Ce contexte doit aussi compter avec le désenchantement qui s’est installé en France au fil des alternances.

Les Français ont pu considérer que malgré les changements de gouvernement, de gauche ou de droite, bien des problèmes les touchant dans leur vie quotidienne ne sont pas réglés : le chômage, la désindustrialisation de certaines régions, le recul des services publics, les conséquences de la mondialisation économique, etc.

De nouvelles problématiques sont apparues, comme le creusement des inégalités scolaires, qui révèle une certaine faillite de notre système éducatif, ou encore le blocage ressenti par beaucoup de jeunes face aux difficultés et aux obstacles pour intégrer de façon satisfaisante le marché de l'emploi, accéder à un logement et réunir les conditions d’une vie autonome.

À cela s’ajoutent des questions liées au modèle social et culturel français : la vitalité et l’évolution de nos valeurs républicaines, les questions d’identité et d’appartenances, de cohésion nationale, ou encore d’intégration des populations immigrées.

Le défaut de règlement de ces problématiques a suscité nombre de déceptions, mais aussi une grande lassitude pouvant entraîner une baisse de la confiance dans les capacités des pouvoirs publics à résoudre des problèmes considérés comme essentiels pour la vie présente des citoyens, mais aussi pour l’avenir du pays.

Ne faisons-nous pas face à la disparition de tout récit commun et, de ce fait, à la difficulté de se retrouver autour de valeurs communes et de créer un sentiment d’unité ?

Cette question est liée à un brouillage des repères permettant aux Français de s'orienter dans un monde de plus en plus complexe. Les leaders des forces extrémistes, mobilisant des discours et des référents populistes, affirment des repères forts. D’où l’attractivité qu’ils peuvent représenter pour une partie de la population plus déboussolée, mais aussi plus en colère.

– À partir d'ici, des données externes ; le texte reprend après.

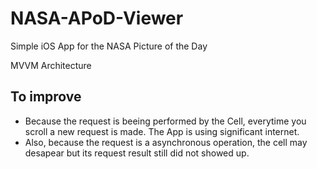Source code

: # NASA-APoD-Viewer
Simple iOS App for the NASA Picture of the Day

MVVM Architecture


## To improve

* Because the request is beeing performed by the Cell, everytime you scroll a new request is made. The App is using significant internet.
* Also, because the request is a asynchronous operation, the cell may desapear but its request result still did not showed up.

Dans le reste de la classe politique, les discours et les programmes sont plus indifférenciés, entraînant des difficultés pour les Français à identifier les valeurs et les repères de sens. Un « récit politique » donne à la fois la possibilité de se rattacher à ce qui fonde un passé commun et surtout de se projeter dans un futur. Il faut voir la mise en récit d’un projet ou d’un programme politique comme un vecteur dynamique pour mobiliser les citoyens, leur redonner confiance dans l’avenir.

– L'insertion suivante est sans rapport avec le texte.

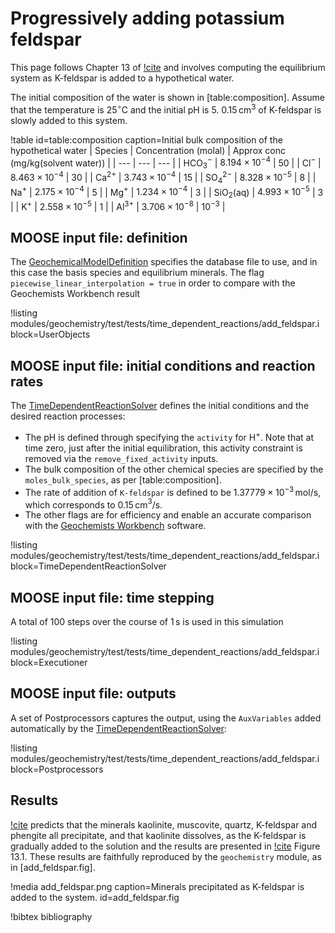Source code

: # Progressively adding potassium feldspar

This page follows Chapter 13 of [!cite](bethke_2007) and involves computing the equilibrium system as K-feldspar is added to a hypothetical water.

The initial composition of the water is shown in [table:composition].  Assume that the temperature is 25$^{\circ}$C and the initial pH is 5.  $0.15\,$cm$^{3}$ of K-feldspar is slowly added to this system.

!table id=table:composition caption=Initial bulk composition of the hypothetical water
| Species | Concentration (molal) | Approx conc (mg/kg(solvent water)) |
| --- | --- | --- |
| HCO$_{3}^{-}$ | $8.194\times 10^{-4}$ | 50 |
| Cl$^{-}$ | $8.463\times 10^{-4}$ | 30 |
| Ca$^{2+}$ | $3.743\times 10^{-4}$ | 15 |
| SO$_{4}^{2-}$ | $8.328\times 10^{-5}$ | 8 |
| Na$^{+}$ | $2.175\times 10^{-4}$ | 5 |
| Mg$^{+}$ | $1.234\times 10^{-4}$ | 3 |
| SiO$_{2}$(aq) | $4.993\times 10^{-5}$ | 3 |
| K$^{+}$ | $2.558\times 10^{-5}$ | 1 |
| Al$^{3+}$ | $3.706\times 10^{-8}$ | $10^{-3}$ |

## MOOSE input file: definition

The [GeochemicalModelDefinition](GeochemicalModelDefinition.md) specifies the database file to use, and in this case the basis species and equilibrium minerals.  The flag `piecewise_linear_interpolation = true` in order to compare with the Geochemists Workbench result

!listing modules/geochemistry/test/tests/time_dependent_reactions/add_feldspar.i block=UserObjects

## MOOSE input file: initial conditions and reaction rates

The [TimeDependentReactionSolver](actions/AddTimeDependentReactionSolverAction.md) defines the initial conditions and the desired reaction processes:

- The pH is defined through specifying the `activity` for H$^{+}$.  Note that at time zero, just after the initial equilibration, this activity constraint is removed via the `remove_fixed_activity` inputs.
- The bulk composition of the other chemical species are specified by the `moles_bulk_species`, as per [table:composition].
- The rate of addition of `K-feldspar` is defined to be $1.37779\times 10^{-3}\,$mol/s, which corresponds to $0.15\,$cm$^{3}$/s.
- The other flags are for efficiency and enable an accurate comparison with the [Geochemists Workbench](https://www.gwb.com/) software.

!listing modules/geochemistry/test/tests/time_dependent_reactions/add_feldspar.i block=TimeDependentReactionSolver

## MOOSE input file: time stepping

A total of 100 steps over the course of 1$\,$s is used in this simulation

!listing modules/geochemistry/test/tests/time_dependent_reactions/add_feldspar.i block=Executioner

## MOOSE input file: outputs

A set of Postprocessors captures the output, using the `AuxVariables` added automatically by the [TimeDependentReactionSolver](actions/AddTimeDependentReactionSolverAction.md):

!listing modules/geochemistry/test/tests/time_dependent_reactions/add_feldspar.i block=Postprocessors

## Results

[!cite](bethke_2007) predicts that the minerals kaolinite, muscovite, quartz, K-feldspar and phengite all precipitate, and that kaolinite dissolves, as the K-feldspar is gradually added to the solution and the results are presented in [!cite](bethke_2007) Figure 13.1.  These results are faithfully reproduced by the `geochemistry` module, as in [add_feldspar.fig].

!media add_feldspar.png caption=Minerals precipitated as K-feldspar is added to the system.  id=add_feldspar.fig


!bibtex bibliography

On ne sait plus comment mobiliser le passé, car l’on ne veut plus ou l’on ne peut plus s’y référer, tant les mutations en cours ont changé la donne ; le présent est quant à lui figé par l’ampleur de l’incertitude qui pèse à tous les niveaux et de la défiance qui a saisi les citoyens ; quant au futur, il n’y en a aucune représentation, sauf sous l’angle d’une catastrophe écologique et d’un effondrement général qui menace.

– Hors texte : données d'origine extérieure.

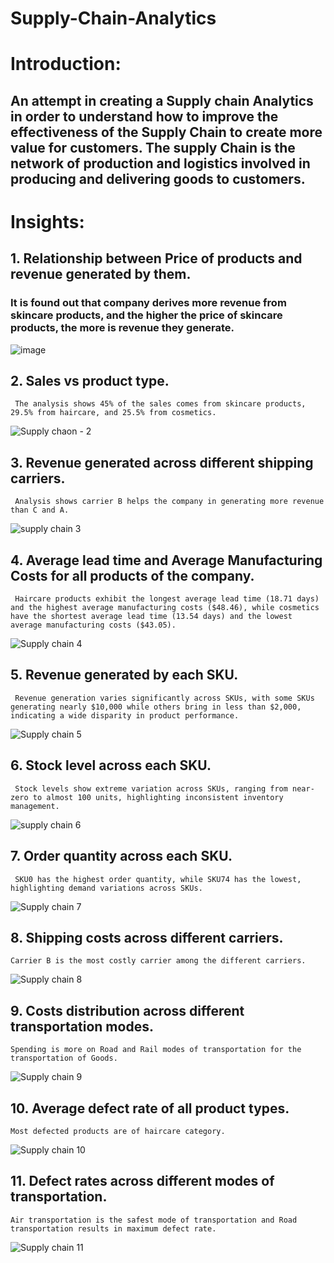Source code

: # Supply-Chain-Analytics

# Introduction:
## An attempt in creating a Supply chain Analytics in order to understand how to improve the effectiveness of the Supply Chain to create more value for customers. The supply Chain is the network of production and logistics involved in producing and delivering goods to customers.


# Insights:
##   1. Relationship between Price of products and revenue generated by them.
###     It is found out that company derives more revenue from skincare products, and the higher the price of skincare products, the more is revenue they generate.
     
![image](https://github.com/user-attachments/assets/33d29b5b-972b-4a5e-bd6b-292af99a3485)

##   2. Sales vs product type.
     The analysis shows 45% of the sales comes from skincare products, 29.5% from haircare, and 25.5% from cosmetics.

![Supply chaon - 2](https://github.com/user-attachments/assets/ec2be8d3-4b62-4a64-9a8d-787594dd9049)
    
##   3. Revenue generated across different shipping carriers.
     Analysis shows carrier B helps the company in generating more revenue than C and A.

 ![supply chain 3](https://github.com/user-attachments/assets/3c916230-58c7-44a4-b6dc-119faaee2db6)
   
##   4. Average lead time and Average Manufacturing Costs for all products of the company.
     Haircare products exhibit the longest average lead time (18.71 days) and the highest average manufacturing costs ($48.46), while cosmetics have the shortest average lead time (13.54 days) and the lowest       average manufacturing costs ($43.05).

![Supply chain 4](https://github.com/user-attachments/assets/ecf79827-9584-42d8-a660-4b49b2fccade)

##   5. Revenue generated by each SKU.
     Revenue generation varies significantly across SKUs, with some SKUs generating nearly $10,000 while others bring in less than $2,000, indicating a wide disparity in product performance.

 ![Supply chain 5](https://github.com/user-attachments/assets/b8061e02-0417-4683-9544-91160ea81c7d)
     
##   6. Stock level across each SKU.
     Stock levels show extreme variation across SKUs, ranging from near-zero to almost 100 units, highlighting inconsistent inventory management.

![supply chain 6](https://github.com/user-attachments/assets/7f6380cd-fd1a-42a7-941b-19ded652eacb)

##   7. Order quantity across each SKU.
     SKU0 has the highest order quantity, while SKU74 has the lowest, highlighting demand variations across SKUs.

 ![Supply chain 7](https://github.com/user-attachments/assets/aee84ab0-a41d-4701-a4d4-ec188554f554)

##   8. Shipping costs across different carriers.
    Carrier B is the most costly carrier among the different carriers.

 ![Supply chain 8](https://github.com/user-attachments/assets/703498f3-bdc7-421b-824f-8b4011e92f24)
   
##   9. Costs distribution across different transportation modes.
    Spending is more on Road and Rail modes of transportation for the transportation of Goods.

 ![Supply chain 9](https://github.com/user-attachments/assets/373b6ca8-eb9e-4d87-a30f-a330ebbb1fbf)
    
##   10. Average defect rate of all product types.
    Most defected products are of haircare category.

 ![Supply chain 10](https://github.com/user-attachments/assets/546336b4-9363-4e55-a990-6eabf7c71b54)

##   11. Defect rates across different modes of transportation.
    Air transportation is the safest mode of transportation and Road transportation results in maximum defect rate.

 ![Supply chain 11](https://github.com/user-attachments/assets/2d54a20a-2469-48e4-9b6a-bc800583aa58)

L’impossibilité d’articuler passé, présent et futur dans ce qui serait un récit commun crée une panne d’espérance à laquelle il est compliqué de remédier.

Il faudrait une volonté politique très forte pour produire ce récit du commun, ou pour montrer le bien-fondé de ce qui fait la particularité du système français sur le plan social, économique, culturel.

Mais le fossé creusé par la défiance est tel que les Français restent très difficiles à convaincre. Ils ont besoin d’un récit, d’un d’un
projet, mais ils se méfient et n’y croient guère lorsqu’on leur en présente un. Le scepticisme est de mise.

Le renouvellement du politique ne pourrait-il pas passer par plus d’horizontalité, plus d’écoute des propositions émanant de la société civile?

De telles instances sont régulièrement mises en place, avec par exemple le grand débat national à la suite du mouvement des Gilets jaunes, ou encore la Convention citoyenne pour le climat. Il n’est pas vrai de dire que les pouvoirs publics ne font rien pour améliorer la participation des citoyens en matière de démocratie.

Le problème est que ces espaces de concertation sont d’abord investis par les personnes les plus engagées et qu’il est
beaucoup plus difficile d’aller chercher les citoyens qui sont à la base moins investis.

La société civile peut aussi se faire entendre de façon protestataire. Les réseaux sociaux sont par exemple des vecteurs très performants de mobilisation. Mais l’engagement s’est aussi individualisé. Beaucoup d’initiatives se font à l’échelle individuelle, sans passer par des corps constitués.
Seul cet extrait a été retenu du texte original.